What you need to do →
Scan the entries below for the string "implemented" and copy every line where it turns up.

Collected data
_ _ _
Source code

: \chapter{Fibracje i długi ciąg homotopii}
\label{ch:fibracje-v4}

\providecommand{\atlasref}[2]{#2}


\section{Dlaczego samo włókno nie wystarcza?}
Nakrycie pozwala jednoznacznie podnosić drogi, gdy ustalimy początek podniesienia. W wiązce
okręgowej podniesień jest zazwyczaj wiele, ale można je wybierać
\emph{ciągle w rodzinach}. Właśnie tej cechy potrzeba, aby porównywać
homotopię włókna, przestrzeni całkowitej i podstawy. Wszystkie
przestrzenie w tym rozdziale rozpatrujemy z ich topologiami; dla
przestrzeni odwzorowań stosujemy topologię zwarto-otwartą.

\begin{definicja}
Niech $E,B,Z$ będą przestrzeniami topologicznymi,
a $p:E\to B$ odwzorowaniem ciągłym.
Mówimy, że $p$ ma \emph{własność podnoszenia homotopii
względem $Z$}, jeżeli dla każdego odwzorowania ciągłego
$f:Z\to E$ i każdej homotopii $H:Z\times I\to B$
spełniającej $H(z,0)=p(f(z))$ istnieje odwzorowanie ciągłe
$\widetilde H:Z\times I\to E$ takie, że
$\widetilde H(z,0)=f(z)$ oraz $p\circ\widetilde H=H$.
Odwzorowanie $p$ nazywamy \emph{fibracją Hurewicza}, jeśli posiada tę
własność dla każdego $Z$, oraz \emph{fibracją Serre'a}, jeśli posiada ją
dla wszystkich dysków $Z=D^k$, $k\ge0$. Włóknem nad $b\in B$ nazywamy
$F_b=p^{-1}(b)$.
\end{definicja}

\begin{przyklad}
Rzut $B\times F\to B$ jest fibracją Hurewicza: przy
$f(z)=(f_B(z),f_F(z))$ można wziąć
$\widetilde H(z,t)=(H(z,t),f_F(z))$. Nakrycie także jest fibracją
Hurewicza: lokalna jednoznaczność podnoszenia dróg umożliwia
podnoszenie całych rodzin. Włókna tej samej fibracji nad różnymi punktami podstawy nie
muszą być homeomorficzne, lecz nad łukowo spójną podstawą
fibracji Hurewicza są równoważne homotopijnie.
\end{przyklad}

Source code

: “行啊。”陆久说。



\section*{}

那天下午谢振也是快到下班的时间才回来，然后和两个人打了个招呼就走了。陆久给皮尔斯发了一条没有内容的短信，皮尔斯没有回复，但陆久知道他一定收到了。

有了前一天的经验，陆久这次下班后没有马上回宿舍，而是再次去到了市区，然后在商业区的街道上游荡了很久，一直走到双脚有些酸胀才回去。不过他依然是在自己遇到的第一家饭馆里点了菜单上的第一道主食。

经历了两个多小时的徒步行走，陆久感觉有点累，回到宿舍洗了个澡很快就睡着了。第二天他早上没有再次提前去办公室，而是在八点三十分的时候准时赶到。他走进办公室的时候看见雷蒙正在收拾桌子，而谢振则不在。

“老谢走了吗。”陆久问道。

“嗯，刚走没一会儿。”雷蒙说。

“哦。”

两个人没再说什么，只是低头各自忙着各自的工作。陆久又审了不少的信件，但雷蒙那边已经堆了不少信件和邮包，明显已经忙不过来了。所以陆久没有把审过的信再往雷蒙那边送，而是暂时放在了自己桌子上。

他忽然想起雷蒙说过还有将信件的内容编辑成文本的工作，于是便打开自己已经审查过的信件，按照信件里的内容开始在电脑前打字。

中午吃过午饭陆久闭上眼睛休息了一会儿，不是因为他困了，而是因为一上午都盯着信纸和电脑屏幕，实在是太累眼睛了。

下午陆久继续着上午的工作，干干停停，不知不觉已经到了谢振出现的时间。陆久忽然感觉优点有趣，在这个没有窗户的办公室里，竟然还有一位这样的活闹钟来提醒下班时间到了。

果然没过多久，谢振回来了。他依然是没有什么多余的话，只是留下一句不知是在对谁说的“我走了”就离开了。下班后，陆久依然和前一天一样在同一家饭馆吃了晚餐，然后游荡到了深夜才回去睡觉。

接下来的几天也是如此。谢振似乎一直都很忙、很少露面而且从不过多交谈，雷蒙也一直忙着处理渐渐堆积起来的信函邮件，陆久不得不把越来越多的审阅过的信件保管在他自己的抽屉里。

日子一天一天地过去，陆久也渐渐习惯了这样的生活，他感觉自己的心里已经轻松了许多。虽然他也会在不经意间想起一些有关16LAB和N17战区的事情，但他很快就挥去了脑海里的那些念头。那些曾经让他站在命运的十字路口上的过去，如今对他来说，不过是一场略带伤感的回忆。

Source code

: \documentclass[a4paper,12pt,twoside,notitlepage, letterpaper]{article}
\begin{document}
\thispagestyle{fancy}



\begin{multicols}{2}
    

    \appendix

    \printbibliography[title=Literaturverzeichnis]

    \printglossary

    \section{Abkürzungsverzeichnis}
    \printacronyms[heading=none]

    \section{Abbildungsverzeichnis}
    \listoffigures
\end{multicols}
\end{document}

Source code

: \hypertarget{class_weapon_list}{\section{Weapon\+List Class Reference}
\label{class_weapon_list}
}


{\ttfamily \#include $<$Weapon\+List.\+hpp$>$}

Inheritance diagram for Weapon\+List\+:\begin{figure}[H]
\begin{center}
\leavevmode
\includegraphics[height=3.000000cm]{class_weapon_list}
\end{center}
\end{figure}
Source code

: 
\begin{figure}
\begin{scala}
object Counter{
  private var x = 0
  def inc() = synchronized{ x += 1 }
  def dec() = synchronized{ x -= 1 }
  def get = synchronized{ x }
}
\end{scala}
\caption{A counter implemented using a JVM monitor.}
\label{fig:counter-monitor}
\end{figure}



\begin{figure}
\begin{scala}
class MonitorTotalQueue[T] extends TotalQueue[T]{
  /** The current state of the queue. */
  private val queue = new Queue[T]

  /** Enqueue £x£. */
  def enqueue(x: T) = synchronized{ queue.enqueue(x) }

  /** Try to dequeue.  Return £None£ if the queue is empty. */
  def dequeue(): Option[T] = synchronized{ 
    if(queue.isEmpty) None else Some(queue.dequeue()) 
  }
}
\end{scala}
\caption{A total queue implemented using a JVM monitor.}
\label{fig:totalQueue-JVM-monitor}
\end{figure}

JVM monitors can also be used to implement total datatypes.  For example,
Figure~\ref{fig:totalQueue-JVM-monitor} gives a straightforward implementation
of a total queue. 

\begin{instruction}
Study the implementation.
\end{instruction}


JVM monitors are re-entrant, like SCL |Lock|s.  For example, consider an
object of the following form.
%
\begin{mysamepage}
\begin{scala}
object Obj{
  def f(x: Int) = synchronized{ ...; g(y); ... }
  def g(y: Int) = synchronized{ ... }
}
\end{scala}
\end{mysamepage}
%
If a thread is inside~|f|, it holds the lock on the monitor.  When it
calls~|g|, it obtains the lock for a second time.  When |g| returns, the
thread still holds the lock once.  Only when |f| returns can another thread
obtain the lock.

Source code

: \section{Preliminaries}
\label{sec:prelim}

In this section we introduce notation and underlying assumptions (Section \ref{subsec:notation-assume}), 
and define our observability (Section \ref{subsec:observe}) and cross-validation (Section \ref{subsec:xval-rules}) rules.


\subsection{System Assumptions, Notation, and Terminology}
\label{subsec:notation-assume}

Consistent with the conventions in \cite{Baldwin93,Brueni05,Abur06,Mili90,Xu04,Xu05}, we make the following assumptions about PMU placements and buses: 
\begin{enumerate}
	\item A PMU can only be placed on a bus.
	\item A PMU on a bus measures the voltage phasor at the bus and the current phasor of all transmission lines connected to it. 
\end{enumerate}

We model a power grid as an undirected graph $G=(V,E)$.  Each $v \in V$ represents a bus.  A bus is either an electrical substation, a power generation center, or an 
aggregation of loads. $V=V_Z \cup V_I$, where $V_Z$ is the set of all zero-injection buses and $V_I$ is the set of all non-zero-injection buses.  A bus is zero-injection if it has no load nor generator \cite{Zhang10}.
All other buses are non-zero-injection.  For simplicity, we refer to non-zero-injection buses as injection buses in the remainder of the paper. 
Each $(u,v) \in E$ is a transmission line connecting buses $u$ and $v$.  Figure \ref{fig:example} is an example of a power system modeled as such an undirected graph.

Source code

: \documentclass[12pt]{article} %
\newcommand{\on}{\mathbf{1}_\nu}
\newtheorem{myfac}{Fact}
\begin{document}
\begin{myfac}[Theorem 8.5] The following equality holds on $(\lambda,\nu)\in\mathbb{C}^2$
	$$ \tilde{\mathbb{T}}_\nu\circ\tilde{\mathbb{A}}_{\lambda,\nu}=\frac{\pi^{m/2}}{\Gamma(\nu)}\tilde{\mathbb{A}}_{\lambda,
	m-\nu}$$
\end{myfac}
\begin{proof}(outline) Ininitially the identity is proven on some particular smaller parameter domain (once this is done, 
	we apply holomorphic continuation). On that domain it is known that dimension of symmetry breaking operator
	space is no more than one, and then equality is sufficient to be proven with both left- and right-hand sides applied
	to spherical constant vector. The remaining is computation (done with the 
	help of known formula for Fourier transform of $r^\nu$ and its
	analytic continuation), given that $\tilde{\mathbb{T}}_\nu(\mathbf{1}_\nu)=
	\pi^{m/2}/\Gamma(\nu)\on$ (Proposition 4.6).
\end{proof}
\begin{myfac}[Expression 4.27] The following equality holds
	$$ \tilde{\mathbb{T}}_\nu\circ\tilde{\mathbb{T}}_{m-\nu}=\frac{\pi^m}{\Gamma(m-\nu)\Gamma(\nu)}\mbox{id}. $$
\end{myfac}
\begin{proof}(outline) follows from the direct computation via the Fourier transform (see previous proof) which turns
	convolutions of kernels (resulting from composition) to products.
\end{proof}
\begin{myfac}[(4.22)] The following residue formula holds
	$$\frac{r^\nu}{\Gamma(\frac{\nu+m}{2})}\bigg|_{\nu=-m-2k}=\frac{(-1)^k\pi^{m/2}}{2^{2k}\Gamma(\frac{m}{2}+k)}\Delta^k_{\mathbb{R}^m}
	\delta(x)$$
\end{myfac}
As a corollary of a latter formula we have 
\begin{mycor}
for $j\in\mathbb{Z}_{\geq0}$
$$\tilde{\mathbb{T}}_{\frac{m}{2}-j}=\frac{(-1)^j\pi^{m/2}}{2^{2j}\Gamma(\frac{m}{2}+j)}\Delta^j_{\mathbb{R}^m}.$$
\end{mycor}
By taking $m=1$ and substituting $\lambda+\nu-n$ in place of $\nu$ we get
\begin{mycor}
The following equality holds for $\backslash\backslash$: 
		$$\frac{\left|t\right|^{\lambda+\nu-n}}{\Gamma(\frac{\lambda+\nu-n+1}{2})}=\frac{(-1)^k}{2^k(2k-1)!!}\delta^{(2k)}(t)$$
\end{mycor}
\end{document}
_ _ _
Solution to this task →
\caption{A counter implemented using a JVM monitor.}
\caption{A total queue implemented using a JVM monitor.}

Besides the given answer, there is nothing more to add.